Banks make money two ways: on the spread between the rate they pay for borrowing money and the rate they receive when they loan it out, and by the fees they charge for their services. Wells Fargo boasts an enviably low cost of funds and it's the king of cross-selling, with a stated goal of selling an average of eight different products to each of its customers. Bringing Wachovia in line with those numbers -- and Buck believes the integration is progressing ahead of schedule -- could mean dramatic profits. Still, in no small part due to the general messiness of the banking industry, Wells Fargo is undervalued. Buck believes it's worth buying today. Increased capital requirements have hindered its ability to increase the dividend, but as earnings continue to pile up, look for that to come back in spades. He believes it's quite possible that you'll see Wells Fargo boost its dividend from $0.20 per share to $1.40 per share in five years.
Head for the Mountains
Buck proudly refers to his second recent buy, White Mountains Insurance Group (NYSE: WTM ) , as a Tom Gayner special.
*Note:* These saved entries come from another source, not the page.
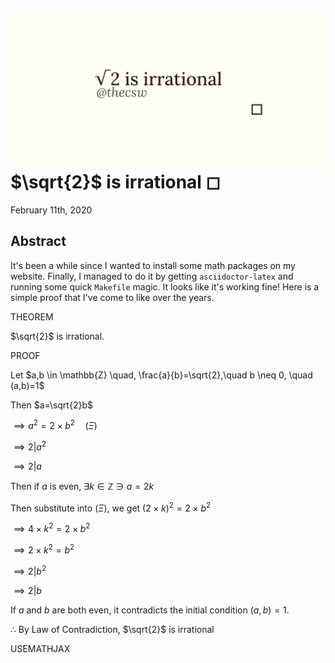 ![preview](./preview.png)
$\sqrt{2}$ is irrational ◻
==========================

February 11th, 2020

Abstract
--------

It\'s been a while since I wanted to install some math packages on my
website. Finally, I managed to do it by getting `asciidoctor-latex` and
running some quick `Makefile` magic. It looks like it\'s working fine!
Here is a simple proof that I\'ve come to like over the years.

THEOREM

$\sqrt{2}$ is irrational.

PROOF

Let
$a,b \in \mathbb{Z} \quad, \frac{a}{b}=\sqrt{2},\quad b \neq 0, \quad (a,b)=1$

Then $a=\sqrt{2}b$

$\implies a^2=2 \times b^2 \quad (\Xi)$

$\implies 2|a^2$

$\implies 2|a$

Then if $a$ is even, $\exists k \in \mathbb{Z} \ni a = 2k$

Then substitute into $(\Xi)$, we get $(2 \times k)^2=2\times b^2$

$\implies 4 \times k^2 = 2 \times b^2$

$\implies 2 \times k^2 = b^2$

$\implies 2|b^2$

$\implies 2|b$

If $a$ and $b$ are both even, it contradicts the initial condition
$(a,b)=1$.

$\therefore$ By Law of Contradiction, $\sqrt{2}$ is irrational

USEMATHJAX

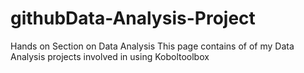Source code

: # githubData-Analysis-Project
Hands on Section on Data Analysis
This page contains of of my Data Analysis projects involved in using Koboltoolbox
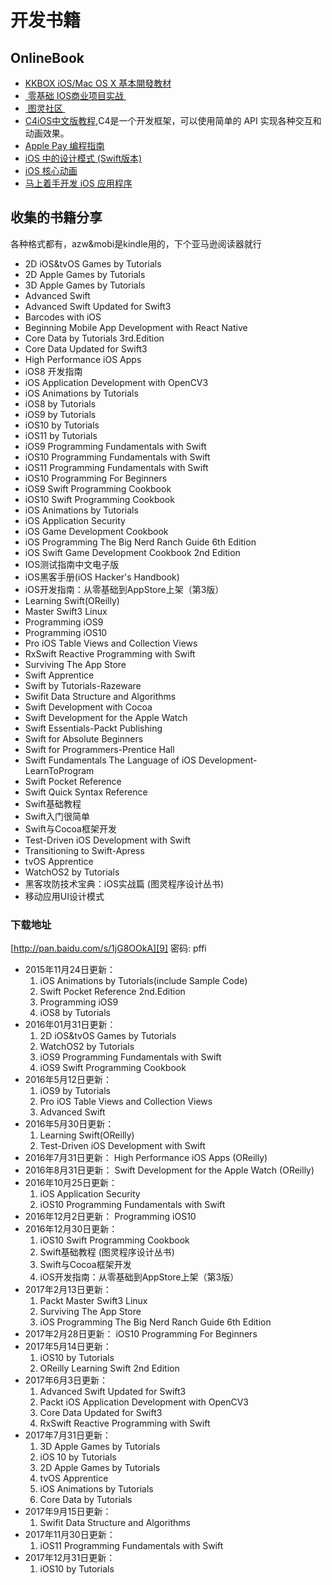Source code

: # 开发书籍
## OnlineBook
- [KKBOX iOS/Mac OS X 基本開發教材][1]
- [ 零基础 IOS商业项目实战 ][2]
- [ 图灵社区 ][3]
- [C4iOS中文版教程][4],C4是一个开发框架，可以使用简单的 API 实现各种交互和动画效果。
- [Apple Pay 编程指南][5]
- [iOS 中的设计模式 (Swift版本)][6]
- [iOS 核心动画][7]
- [马上着手开发 iOS 应用程序][8]

## 收集的书籍分享
各种格式都有，azw&mobi是kindle用的，下个亚马逊阅读器就行
- 2D iOS&tvOS Games by Tutorials
- 2D Apple Games by Tutorials
- 3D Apple Games by Tutorials
- Advanced Swift
- Advanced Swift Updated for Swift3
- Barcodes with iOS
- Beginning Mobile App Development with React Native
- Core Data by Tutorials 3rd.Edition
- Core Data Updated for Swift3
- High Performance iOS Apps
- iOS8 开发指南
- iOS Application Development with OpenCV3
- iOS Animations by Tutorials
- iOS8 by Tutorials
- iOS9 by Tutorials
- iOS10 by Tutorials
- iOS11 by Tutorials
- iOS9 Programming Fundamentals with Swift
- iOS10 Programming Fundamentals with Swift
- iOS11 Programming Fundamentals with Swift
- iOS10 Programming For Beginners
- iOS9 Swift Programming Cookbook
- iOS10 Swift Programming Cookbook
- iOS Animations by Tutorials
- iOS Application Security
- iOS Game Development Cookbook
- iOS Programming The Big Nerd Ranch Guide 6th Edition
- iOS Swift Game Development Cookbook 2nd Edition
- IOS测试指南中文电子版
- iOS黑客手册(iOS Hacker's Handbook)
- iOS开发指南：从零基础到AppStore上架（第3版）
- Learning Swift(OReilly)
- Master Swift3 Linux
- Programming iOS9
- Programming iOS10
- Pro iOS Table Views and Collection Views
- RxSwift Reactive Programming with Swift
- Surviving The App Store
- Swift Apprentice
- Swift by Tutorials-Razeware
- Swifit Data Structure and Algorithms
- Swift Development with Cocoa
- Swift Development for the Apple Watch
- Swift Essentials-Packt Publishing
- Swift for Absolute Beginners
- Swift for Programmers-Prentice Hall
- Swift Fundamentals The Language of iOS Development-LearnToProgram
- Swift Pocket Reference
- Swift Quick Syntax Reference
- Swift基础教程
- Swift入门很简单
- Swift与Cocoa框架开发
- Test-Driven iOS Development with Swift
- Transitioning to Swift-Apress
- tvOS Apprentice
- WatchOS2 by Tutorials
- 黑客攻防技术宝典：iOS实战篇 (图灵程序设计丛书)
- 移动应用UI设计模式

### 下载地址
[http://pan.baidu.com/s/1jG8OOkA][9] 密码: pffi
- 2015年11月24日更新：
	1. iOS Animations by Tutorials(include Sample Code)
	2. Swift Pocket Reference 2nd.Edition
	3. Programming iOS9
	4. iOS8 by Tutorials
- 2016年01月31日更新：
	1. 2D iOS&tvOS Games by Tutorials
	2. WatchOS2 by Tutorials
	3. iOS9 Programming Fundamentals with Swift
	4. iOS9 Swift Programming Cookbook
- 2016年5月12日更新：
	1. iOS9 by Tutorials
	2. Pro iOS Table Views and Collection Views
	3. Advanced Swift
- 2016年5月30日更新：
	1. Learning Swift(OReilly)
	2. Test-Driven iOS Development with Swift
- 2016年7月31日更新：
	High Performance iOS Apps (OReilly)
- 2016年8月31日更新：
	Swift Development for the Apple Watch (OReilly)
- 2016年10月25日更新：
	1. iOS Application Security
	2. iOS10 Programming Fundamentals with Swift
- 2016年12月2日更新：
	Programming iOS10
- 2016年12月30日更新：
	1. iOS10 Swift Programming Cookbook
	2. Swift基础教程 (图灵程序设计丛书)
	3. Swift与Cocoa框架开发
	4. iOS开发指南：从零基础到AppStore上架（第3版）
- 2017年2月13日更新：
	1. Packt Master Swift3 Linux
	2. Surviving The App Store
	3. iOS Programming The Big Nerd Ranch Guide 6th Edition
- 2017年2月28日更新：
	iOS10 Programming For Beginners
- 2017年5月14日更新：
	1. iOS10 by Tutorials
	2. OReilly Learning Swift 2nd Edition
- 2017年6月3日更新：
	1. Advanced Swift Updated for Swift3
	2. Packt iOS Application Development with OpenCV3
	3. Core Data Updated for Swift3
	4. RxSwift Reactive Programming with Swift
- 2017年7月31日更新：
	1. 3D Apple Games by Tutorials
	2. iOS 10 by Tutorials
	3. 2D Apple Games by Tutorials
	5. tvOS Apprentice
	6. iOS Animations by Tutorials
	7. Core Data by Tutorials
- 2017年9月15日更新：
	1. Swifit Data Structure and Algorithms
- 2017年11月30日更新：
	1. iOS11 Programming Fundamentals with Swift
- 2017年12月31日更新：
	1. iOS10 by Tutorials

[1]:	https://www.gitbook.com/book/zonble/kkbox-ios-dev "+-KKBOX iOS/Mac OS X 基本開發教材"
[2]:	https://xiaocool.gitbooks.io/swift/content/
[3]:	http://www.ituring.com.cn
[4]:	http://sctrack.doswift.io/track/click/eyJ1c2VyX2lkIjogMzMxMjQsICJ0YXNrX2lkIjogIjM5MjU0MSIsICJlbWFpbF9pZCI6ICIxNDY3NTExNjE1OTgyXzMzMTI0XzMwODUxXzYzMTEuc2MtMTBfMTBfMTI3XzI4LWluYm91bmQxOSRjb25hbi53aGZAZ21haWwuY29tIiwgInNpZ24iOiAiY2ZjYjA1NGFhZDk4N2MyMzNkMGM1MmI5ZWNlZjBmYTQiLCAidXNlcl9oZWFkZXJzIjoge30sICJsYWJlbCI6IDAsICJsaW5rIjogImh0dHAlM0EvL2M0aW9zLnN3aWZ0LmdnIiwgImNhdGVnb3J5X2lkIjogODgyODN9.html "中文版链接"
[5]:	http://wiki.jikexueyuan.com/project/apple-pay "Apple Pay 编程指南"
[6]:	http://wiki.jikexueyuan.com/project/ios-design-patterns-in-swift "iOS 中的设计模式 (Swift版本)"
[7]:	http://wiki.jikexueyuan.com/project/ios-core-animation "iOS 核心动画"
[8]:	http://wiki.jikexueyuan.com/project/ios-developer-library "马上着手开发 iOS 应用程序"
[9]:	http://pan.baidu.com/s/1jG8OOkA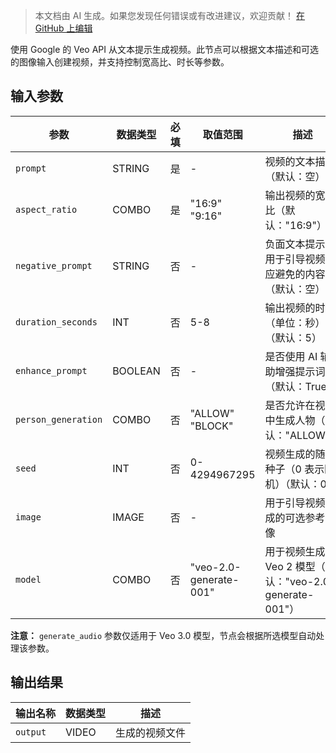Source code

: > 本文档由 AI 生成。如果您发现任何错误或有改进建议，欢迎贡献！ [在 GitHub 上编辑](https://github.com/Comfy-Org/embedded-docs/blob/main/comfyui_embedded_docs/docs/VeoVideoGenerationNode/zh.md)

使用 Google 的 Veo API 从文本提示生成视频。此节点可以根据文本描述和可选的图像输入创建视频，并支持控制宽高比、时长等参数。

## 输入参数

| 参数 | 数据类型 | 必填 | 取值范围 | 描述 |
|-----------|-----------|----------|-------|-------------|
| `prompt` | STRING | 是 | - | 视频的文本描述（默认：空） |
| `aspect_ratio` | COMBO | 是 | "16:9"<br>"9:16" | 输出视频的宽高比（默认："16:9"） |
| `negative_prompt` | STRING | 否 | - | 负面文本提示，用于引导视频中应避免的内容（默认：空） |
| `duration_seconds` | INT | 否 | 5-8 | 输出视频的时长（单位：秒）（默认：5） |
| `enhance_prompt` | BOOLEAN | 否 | - | 是否使用 AI 辅助增强提示词（默认：True） |
| `person_generation` | COMBO | 否 | "ALLOW"<br>"BLOCK" | 是否允许在视频中生成人物（默认："ALLOW"） |
| `seed` | INT | 否 | 0-4294967295 | 视频生成的随机种子（0 表示随机）（默认：0） |
| `image` | IMAGE | 否 | - | 用于引导视频生成的可选参考图像 |
| `model` | COMBO | 否 | "veo-2.0-generate-001" | 用于视频生成的 Veo 2 模型（默认："veo-2.0-generate-001"） |

**注意：** `generate_audio` 参数仅适用于 Veo 3.0 模型，节点会根据所选模型自动处理该参数。

## 输出结果

| 输出名称 | 数据类型 | 描述 |
|-------------|-----------|-------------|
| `output` | VIDEO | 生成的视频文件 |
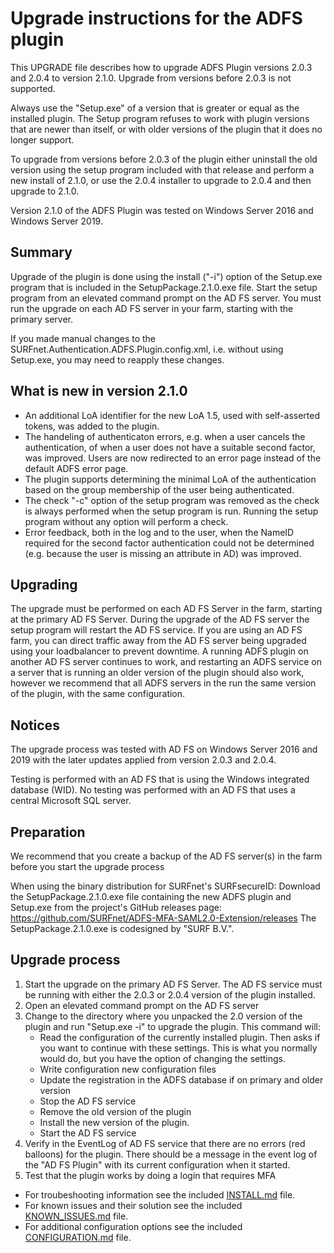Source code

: Upgrade instructions for the ADFS plugin
========================================

This UPGRADE file describes how to upgrade ADFS Plugin versions 2.0.3 and 2.0.4 to version 2.1.0. Upgrade from versions before 2.0.3 is not supported. 

Always use the "Setup.exe" of a version that is greater or equal as the installed plugin. The Setup program refuses to work with plugin versions that are newer than itself, or with older versions of the plugin that it does no longer support.

To upgrade from versions before 2.0.3 of the plugin either uninstall the old version using the setup program included with that release and perform a new install of 2.1.0, or use the 2.0.4 installer to upgrade to 2.0.4 and then upgrade to 2.1.0. 

Version 2.1.0 of the ADFS Plugin was tested on Windows Server 2016 and Windows Server 2019.

Summary
-------

Upgrade of the plugin is done using the install ("-i") option of the Setup.exe program that is included in the SetupPackage.2.1.0.exe file.
Start the setup program from an elevated command prompt on the AD FS server. You must run the upgrade on each AD FS server in your farm, starting with the primary server.

If you made manual changes to the SURFnet.Authentication.ADFS.Plugin.config.xml, i.e. without using Setup.exe, you may need to reapply these changes.

What is new in version 2.1.0
----------------------------

- An additional LoA identifier for the new LoA 1.5, used with self-asserted tokens, was added to the plugin.
- The handeling of authenticaton errors, e.g. when a user cancels the authentication, of when a user does not have a suitable second factor, was improved. Users are now redirected to an error page instead of the default ADFS error page.
- The plugin supports determining the minimal LoA of the authentication based on the group membership of the user being authenticated.
- The check "-c" option of the setup program was removed as the check is always performed when the setup program is run. Running the setup program without any option will perform a check.
- Error feedback, both in the log and to the user, when the NameID required for the second factor authentication could not be determined (e.g. because the user is missing an attribute in AD) was improved.

Upgrading
---------

The upgrade must be performed on each AD FS Server in the farm, starting at the primary AD FS Server. During the upgrade of the AD FS server the setup program will restart the AD FS service. If you are using an AD FS farm, you can direct traffic away from the AD FS server being upgraded using your loadbalancer to prevent downtime. A running ADFS plugin on another AD FS server continues to work, and restarting an ADFS service on a server that is running an older version of the plugin should also work, however we recommend that all ADFS servers in the run the same version of the plugin, with the same configuration.

Notices
-------

The upgrade process was tested with AD FS on Windows Server 2016 and 2019 with the later updates applied from version 2.0.3 and 2.0.4. 

Testing is performed with an AD FS that is using the Windows integrated database (WID). No testing was performed with an AD FS that uses a central Microsoft SQL server.

Preparation
-----------

We recommend that you create a backup of the AD FS server(s) in the farm before you start the upgrade process

When using the binary distribution for SURFnet's SURFsecureID:
Download the SetupPackage.2.1.0.exe file containing the new ADFS plugin and Setup.exe from the project's GitHub releases page: https://github.com/SURFnet/ADFS-MFA-SAML2.0-Extension/releases
The SetupPackage.2.1.0.exe is codesigned by "SURF B.V.".

Upgrade process
---------------

1. Start the upgrade on the primary AD FS Server. The AD FS service must be running with either the 2.0.3 or 2.0.4 version of the plugin installed.
2. Open an elevated command prompt on the AD FS server
3. Change to the directory where you unpacked the 2.0 version of the plugin and run "Setup.exe -i" to upgrade the
   plugin. This command will:
   - Read the configuration of the currently installed plugin. Then asks if you want to continue with these settings. This is what you normally would do, but you have the option of changing the settings.
   - Write configuration new configuration files
   - Update the registration in the ADFS database if on primary and older version
   - Stop the AD FS service
   - Remove the old version of the plugin
   - Install the new version of the plugin.
   - Start the AD FS service
4. Verify in the EventLog of AD FS service that there are no errors (red balloons) for the plugin. There should be a message in the event log of the "AD FS Plugin" with its current configuration when it started.
5. Test that the plugin works by doing a login that requires MFA

- For troubeshooting information see the included [INSTALL.md](INSTALL.md) file.
- For known issues and their solution see the included [KNOWN_ISSUES.md](KNOWN_ISSUES.md) file.
- For additional configuration options see the included [CONFIGURATION.md](CONFIGURATION.md) file.

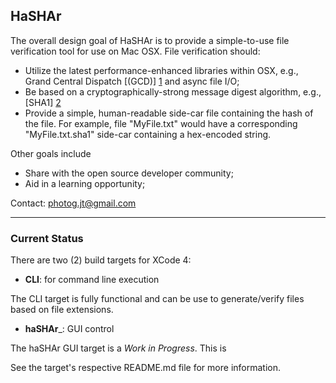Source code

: HaSHAr
---------------

The overall design goal of HaSHAr is to provide a simple-to-use file verification tool for use on Mac OSX.  File verification should:

- Utilize the latest performance-enhanced libraries within OSX, e.g., Grand Central Dispatch [(GCD)] [1] and async file I/O;
- Be based on a cryptographically-strong message digest algorithm, e.g., [SHA1] [2]
- Provide a simple, human-readable side-car file containing the hash of the file.  For example, file "MyFile.txt" would have a corresponding "MyFile.txt.sha1" side-car containing a hex-encoded string.

Other goals include

  - Share with the open source developer community;
  - Aid in a learning opportunity;

Contact:
photog.jt@gmail.com

---

### Current Status ###

There are two (2) build targets for XCode 4:

- __CLI__: for command line execution

The CLI target is fully functional and can be use to generate/verify files based on file extensions.

- __haSHAr___: GUI control

The haSHAr GUI target is a _Work in Progress_.  This is 

See the target's respective README.md file for more information.


  [1]: http://developer.apple.com/library/mac/#documentation/Performance/Reference/GCD_libdispatch_Ref/Reference/reference.html
  [2]: http://developer.apple.com/library/mac/#documentation/Darwin/Reference/ManPages/man3/CC_SHA1.3cc.html

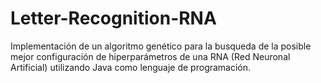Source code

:# Letter-Recognition-RNA
 Implementación de un algoritmo genético para la busqueda de la posible mejor configuración de hiperparámetros de una RNA (Red Neuronal Artificial) utilizando Java como lenguaje de programación.
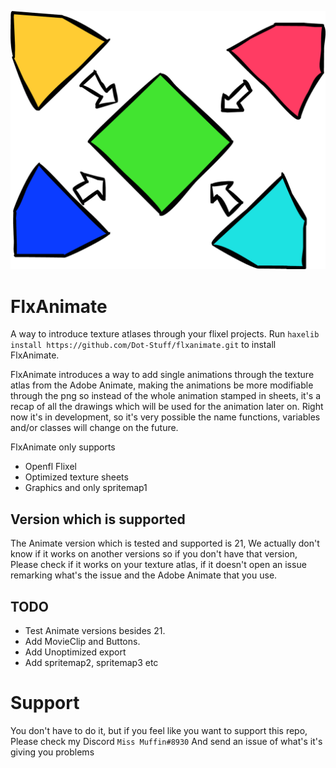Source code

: ![](./logo.png)

# FlxAnimate

A way to introduce texture atlases through your flixel projects.
Run `haxelib install https://github.com/Dot-Stuff/flxanimate.git` to install FlxAnimate.

FlxAnimate introduces a way to add single animations through the texture atlas from the Adobe Animate, making the animations be more modifiable through the png so instead of the whole animation stamped in sheets, it's a recap of all the drawings which will be used for the animation later on.
Right now it's in development, so it's very possible the name functions, variables and/or classes will change on the future.

FlxAnimate only supports
  - Openfl Flixel
  - Optimized texture sheets
  - Graphics and only spritemap1

## Version which is supported
The Animate version which is tested and supported is 21, We actually don't know if it works on another versions so if you don't have that version, Please check if it works on your texture atlas, if it doesn't open an issue remarking what's the issue and the Adobe Animate that you use.

## TODO
* Test Animate versions besides 21.
* Add MovieClip and Buttons.
* Add Unoptimized export
* Add spritemap2, spritemap3 etc

# Support
You don't have to do it, but if you feel like you want to support this repo, Please check my Discord `Miss Muffin#8930` And send an issue of what's it's giving you problems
Gayner is the chief investment officer for Markel (NYSE: MKL ) , which Fools periodically -- and alliteratively -- refer to as the Baby Berkshire. Gayner's investing process, as summed up by Fool analyst Charly Travers, is to:
- Invest in profitable businesses with good returns on capital.
- Find honest and talented management with capital discipline.
- Seek out companies with attractive opportunities to reinvest their capital.
- Buy at a fair price.
White Mountains is right up Gayner's alley. The financial services holding company has its primary business interests in property and casualty insurance and reinsurance and has proven to be disciplined when it comes to its policy underwriting. Buck thinks it will soon be rewarded for that prudence -- and for its investing prowess -- even if the market is slow to appreciate it. Shares are trading below book value, and that won't be the case for too long. And it does sport a modest dividend.
But of even greater interest to Buck is its ability to start successful sidecar companies, spin them off into their own businesses, and sell them off when appropriate. It founded Montpelier Re (NYSE: MRH ) before it became a self-standing business in 2001. And today, White Mountains owns a 75% interest in OneBeacon Insurance Group (NYSE: OB ) and full ownership of Esurance, the online personal auto insurance company. The latter has become one of the top 30 insurers, and in Buck's mind, its business model has the potential to out-Geico Geico (a Berkshire company, by the way) with accessibility and innovation. Esurance doesn't have near the marketing muscle of Geico, with just a fraction of its marketing budget. But the company has cleverly positioned itself so that it can make money on potential customers whether or not they choose to go with Esurance as their provider.
Overall, White Mountains is cheap because it's caught in a down cycle for the insurance industry. Buck expects the company to keep growing in a profitable way, and ultimately, investors will be willing to pay a handsome premium to book value to own these shares. It's time to get on this train before share prices move back up the Mountain.